Patricia Trie pseudo-test

public inbox for binutils@sourceware.org
 help / color / mirror / Atom feed

* Patricia Trie pseudo-test
@ 2006-08-22  7:34 John Moser
  2006-08-22 11:45 ` John Moser
  0 siblings, 1 reply; 2+ messages in thread
From: John Moser @ 2006-08-22  7:34 UTC (permalink / raw)
  To: libc-alpha, binutils

[-- Attachment #1.1: Type: text/plain, Size: 4582 bytes --]

OK it took me 2 hours to make this work, and right now I do not want to
deal with figuring out the rest of it because I don't even have my
compsci AAS and have NO algorithms experience so this is brute force
learning and I am learning that debugging algorithms written by
horrible, horrible first-year compsci students is IRRITATING.

........ frustration vented, let's continue.

(yes this message is REALLY ugly, and confusing, sorry.  My thoughts are
unorganized and I don't have enough data for a good argument here YET.)

A while ago I proposed replacing the symbol strings (what section is
that, .dynstr?) with patricia tries instead of hash chains (which as I
understand are just linked lists jammed in a hash bucket) because of
Drepper's paper about DSOs and common prefixes.

Anyway, the gist of the idea is that I'm assuming the current symbol
string structure is as follows:

[Hash Table]--->[Bucket]-->[Symbol foobar]
                        |->[Symbol foobaz]
                        |->[Symbol foogonk]...

I'm looking at instead

[Hash Table]--->[Bucket]-->[Symbol foo]-->[ba]-->[r]
                                       |      |->[z]
                                       |->[gonk]

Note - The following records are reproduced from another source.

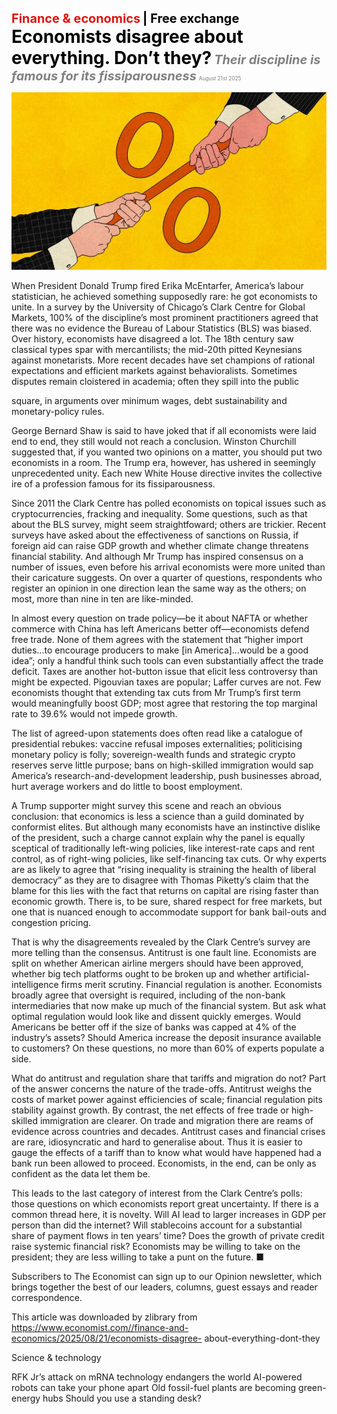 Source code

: <span style="color:#E3120B; font-size:14.9pt; font-weight:bold;">Finance & economics</span> <span style="color:#000000; font-size:14.9pt; font-weight:bold;">| Free exchange</span>
<span style="color:#000000; font-size:21.0pt; font-weight:bold;">Economists disagree about everything. Don’t they?</span>
<span style="color:#808080; font-size:14.9pt; font-weight:bold; font-style:italic;">Their discipline is famous for its fissiparousness</span>
<span style="color:#808080; font-size:6.2pt;">August 21st 2025</span>

![](../images/062_Economists_disagree_about_everything_Dont_they/p0255_img01.jpeg)

When President Donald Trump fired Erika McEntarfer, America’s labour statistician, he achieved something supposedly rare: he got economists to unite. In a survey by the University of Chicago’s Clark Centre for Global Markets, 100% of the discipline’s most prominent practitioners agreed that there was no evidence the Bureau of Labour Statistics (BLS) was biased. Over history, economists have disagreed a lot. The 18th century saw classical types spar with mercantilists; the mid-20th pitted Keynesians against monetarists. More recent decades have set champions of rational expectations and efficient markets against behavioralists. Sometimes disputes remain cloistered in academia; often they spill into the public

square, in arguments over minimum wages, debt sustainability and monetary-policy rules.

George Bernard Shaw is said to have joked that if all economists were laid end to end, they still would not reach a conclusion. Winston Churchill suggested that, if you wanted two opinions on a matter, you should put two economists in a room. The Trump era, however, has ushered in seemingly unprecedented unity. Each new White House directive invites the collective ire of a profession famous for its fissiparousness.

Since 2011 the Clark Centre has polled economists on topical issues such as cryptocurrencies, fracking and inequality. Some questions, such as that about the BLS survey, might seem straightfoward; others are trickier. Recent surveys have asked about the effectiveness of sanctions on Russia, if foreign aid can raise GDP growth and whether climate change threatens financial stability. And although Mr Trump has inspired consensus on a number of issues, even before his arrival economists were more united than their caricature suggests. On over a quarter of questions, respondents who register an opinion in one direction lean the same way as the others; on most, more than nine in ten are like-minded.

In almost every question on trade policy—be it about NAFTA or whether commerce with China has left Americans better off—economists defend free trade. None of them agrees with the statement that “higher import duties…to encourage producers to make [in America]…would be a good idea”; only a handful think such tools can even substantially affect the trade deficit. Taxes are another hot-button issue that elicit less controversy than might be expected. Pigouvian taxes are popular; Laffer curves are not. Few economists thought that extending tax cuts from Mr Trump’s first term would meaningfully boost GDP; most agree that restoring the top marginal rate to 39.6% would not impede growth.

The list of agreed-upon statements does often read like a catalogue of presidential rebukes: vaccine refusal imposes externalities; politicising monetary policy is folly; sovereign-wealth funds and strategic crypto reserves serve little purpose; bans on high-skilled immigration would sap America’s research-and-development leadership, push businesses abroad, hurt average workers and do little to boost employment.

A Trump supporter might survey this scene and reach an obvious conclusion: that economics is less a science than a guild dominated by conformist elites. But although many economists have an instinctive dislike of the president, such a charge cannot explain why the panel is equally sceptical of traditionally left-wing policies, like interest-rate caps and rent control, as of right-wing policies, like self-financing tax cuts. Or why experts are as likely to agree that “rising inequality is straining the health of liberal democracy” as they are to disagree with Thomas Piketty’s claim that the blame for this lies with the fact that returns on capital are rising faster than economic growth. There is, to be sure, shared respect for free markets, but one that is nuanced enough to accommodate support for bank bail-outs and congestion pricing.

That is why the disagreements revealed by the Clark Centre’s survey are more telling than the consensus. Antitrust is one fault line. Economists are split on whether American airline mergers should have been approved, whether big tech platforms ought to be broken up and whether artificial- intelligence firms merit scrutiny. Financial regulation is another. Economists broadly agree that oversight is required, including of the non-bank intermediaries that now make up much of the financial system. But ask what optimal regulation would look like and dissent quickly emerges. Would Americans be better off if the size of banks was capped at 4% of the industry’s assets? Should America increase the deposit insurance available to customers? On these questions, no more than 60% of experts populate a side.

What do antitrust and regulation share that tariffs and migration do not? Part of the answer concerns the nature of the trade-offs. Antitrust weighs the costs of market power against efficiencies of scale; financial regulation pits stability against growth. By contrast, the net effects of free trade or high- skilled immigration are clearer. On trade and migration there are reams of evidence across countries and decades. Antitrust cases and financial crises are rare, idiosyncratic and hard to generalise about. Thus it is easier to gauge the effects of a tariff than to know what would have happened had a bank run been allowed to proceed. Economists, in the end, can be only as confident as the data let them be.

This leads to the last category of interest from the Clark Centre’s polls: those questions on which economists report great uncertainty. If there is a common thread here, it is novelty. Will AI lead to larger increases in GDP per person than did the internet? Will stablecoins account for a substantial share of payment flows in ten years’ time? Does the growth of private credit raise systemic financial risk? Economists may be willing to take on the president; they are less willing to take a punt on the future. ■

Subscribers to The Economist can sign up to our Opinion newsletter, which brings together the best of our leaders, columns, guest essays and reader correspondence.

This article was downloaded by zlibrary from https://www.economist.com//finance-and-economics/2025/08/21/economists-disagree- about-everything-dont-they

Science & technology

RFK Jr’s attack on mRNA technology endangers the world AI-powered robots can take your phone apart Old fossil-fuel plants are becoming green-energy hubs Should you use a standing desk?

Such that when we have common prefixes, at the point where the strings
diverge, we simply have to follow a branch.

I wrote a small test program (attached) that builds a patricia trie and
then dumps it, giving an analysis of the maximum depth (branches taken)
and the longest common prefix.

Well, Drepper's right at least.  libgtk shows 10 branches when I
patricia trie up the symbols, and a maximum common prefix of 35
characters; where with libgtkmm I get 16 branches and the biggest common
prefix it can find is 229 characters.  Landing these in a hash bucket is
wasteful; to beat it I'll need a branch that's less intensive than 3.5
character comparisons... or not.

If we assume there's only 2 entries sharing the common prefix, that's
great.  Except, when we branch, we have AT LEAST two entries sharing
THIS common prefix.  If we branch AGAIN, then we have at least THREE
entries sharing the first prefix, and at least TWO entries sharing the
shorter prefix (at the first branch).  So if we branch TEN TIMES,
there's a prefix shared 10 times, a longer one shared 9 times, a longer
one shared 8 times, ... a longer one shared twice, and then a unique
string.  I have no idea what the implications are though I can guess
there are branches at namespace and class when dealing with C++ symbols.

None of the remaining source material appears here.